[Dataset extract — start]

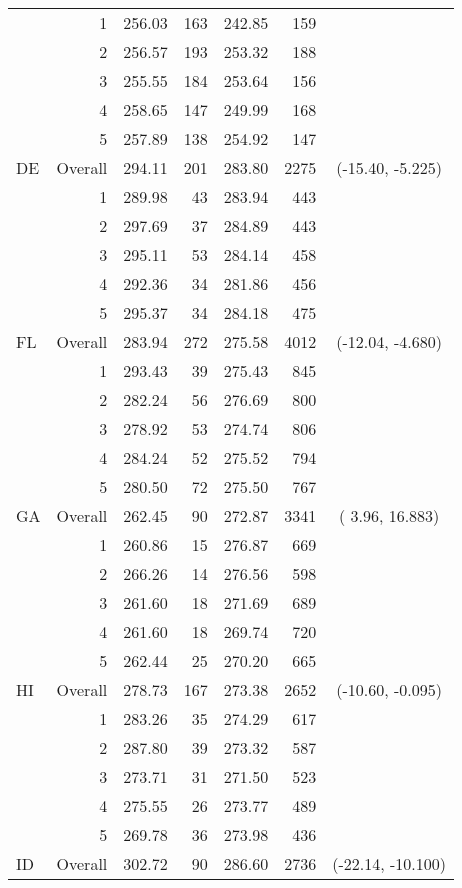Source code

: \begin{longtable}{lrrr@{\extracolsep{.25cm}}rrc}
   & 1 & 256.03 & 163 & 242.85 & 159 &  \\ 
   & 2 & 256.57 & 193 & 253.32 & 188 &  \\ 
   & 3 & 255.55 & 184 & 253.64 & 156 &  \\ 
   & 4 & 258.65 & 147 & 249.99 & 168 &  \\ 
   & 5 & 257.89 & 138 & 254.92 & 147 &  \\ 
   \hline
DE & Overall & 294.11 & 201 & 283.80 & 2275 & (-15.40,  -5.225) \\ 
   & 1 & 289.98 &  43 & 283.94 & 443 &  \\ 
   & 2 & 297.69 &  37 & 284.89 & 443 &  \\ 
   & 3 & 295.11 &  53 & 284.14 & 458 &  \\ 
   & 4 & 292.36 &  34 & 281.86 & 456 &  \\ 
   & 5 & 295.37 &  34 & 284.18 & 475 &  \\ 
   \hline
FL & Overall & 283.94 & 272 & 275.58 & 4012 & (-12.04,  -4.680) \\ 
   & 1 & 293.43 &  39 & 275.43 & 845 &  \\ 
   & 2 & 282.24 &  56 & 276.69 & 800 &  \\ 
   & 3 & 278.92 &  53 & 274.74 & 806 &  \\ 
   & 4 & 284.24 &  52 & 275.52 & 794 &  \\ 
   & 5 & 280.50 &  72 & 275.50 & 767 &  \\ 
   \hline
GA & Overall & 262.45 &  90 & 272.87 & 3341 & (  3.96,  16.883) \\ 
   & 1 & 260.86 &  15 & 276.87 & 669 &  \\ 
   & 2 & 266.26 &  14 & 276.56 & 598 &  \\ 
   & 3 & 261.60 &  18 & 271.69 & 689 &  \\ 
   & 4 & 261.60 &  18 & 269.74 & 720 &  \\ 
   & 5 & 262.44 &  25 & 270.20 & 665 &  \\ 
   \hline
HI & Overall & 278.73 & 167 & 273.38 & 2652 & (-10.60,  -0.095) \\ 
   & 1 & 283.26 &  35 & 274.29 & 617 &  \\ 
   & 2 & 287.80 &  39 & 273.32 & 587 &  \\ 
   & 3 & 273.71 &  31 & 271.50 & 523 &  \\ 
   & 4 & 275.55 &  26 & 273.77 & 489 &  \\ 
   & 5 & 269.78 &  36 & 273.98 & 436 &  \\ 
   \hline
ID & Overall & 302.72 &  90 & 286.60 & 2736 & (-22.14, -10.100) \\ 

\end{longtable}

[Dataset extract — finish]

▸ What you have to do: With the pictures removed, the entries above should be transcribed exactly.

▸ Solution to the problem:
Source code

: \begin{longtable}{lrrr@{\extracolsep{.25cm}}rrc}
   & 1 & 256.03 & 163 & 242.85 & 159 &  \\ 
   & 2 & 256.57 & 193 & 253.32 & 188 &  \\ 
   & 3 & 255.55 & 184 & 253.64 & 156 &  \\ 
   & 4 & 258.65 & 147 & 249.99 & 168 &  \\ 
   & 5 & 257.89 & 138 & 254.92 & 147 &  \\ 
   \hline
DE & Overall & 294.11 & 201 & 283.80 & 2275 & (-15.40,  -5.225) \\ 
   & 1 & 289.98 &  43 & 283.94 & 443 &  \\ 
   & 2 & 297.69 &  37 & 284.89 & 443 &  \\ 
   & 3 & 295.11 &  53 & 284.14 & 458 &  \\ 
   & 4 & 292.36 &  34 & 281.86 & 456 &  \\ 
   & 5 & 295.37 &  34 & 284.18 & 475 &  \\ 
   \hline
FL & Overall & 283.94 & 272 & 275.58 & 4012 & (-12.04,  -4.680) \\ 
   & 1 & 293.43 &  39 & 275.43 & 845 &  \\ 
   & 2 & 282.24 &  56 & 276.69 & 800 &  \\ 
   & 3 & 278.92 &  53 & 274.74 & 806 &  \\ 
   & 4 & 284.24 &  52 & 275.52 & 794 &  \\ 
   & 5 & 280.50 &  72 & 275.50 & 767 &  \\ 
   \hline
GA & Overall & 262.45 &  90 & 272.87 & 3341 & (  3.96,  16.883) \\ 
   & 1 & 260.86 &  15 & 276.87 & 669 &  \\ 
   & 2 & 266.26 &  14 & 276.56 & 598 &  \\ 
   & 3 & 261.60 &  18 & 271.69 & 689 &  \\ 
   & 4 & 261.60 &  18 & 269.74 & 720 &  \\ 
   & 5 & 262.44 &  25 & 270.20 & 665 &  \\ 
   \hline
HI & Overall & 278.73 & 167 & 273.38 & 2652 & (-10.60,  -0.095) \\ 
   & 1 & 283.26 &  35 & 274.29 & 617 &  \\ 
   & 2 & 287.80 &  39 & 273.32 & 587 &  \\ 
   & 3 & 273.71 &  31 & 271.50 & 523 &  \\ 
   & 4 & 275.55 &  26 & 273.77 & 489 &  \\ 
   & 5 & 269.78 &  36 & 273.98 & 436 &  \\ 
   \hline
ID & Overall & 302.72 &  90 & 286.60 & 2736 & (-22.14, -10.100) \\ 

\end{longtable}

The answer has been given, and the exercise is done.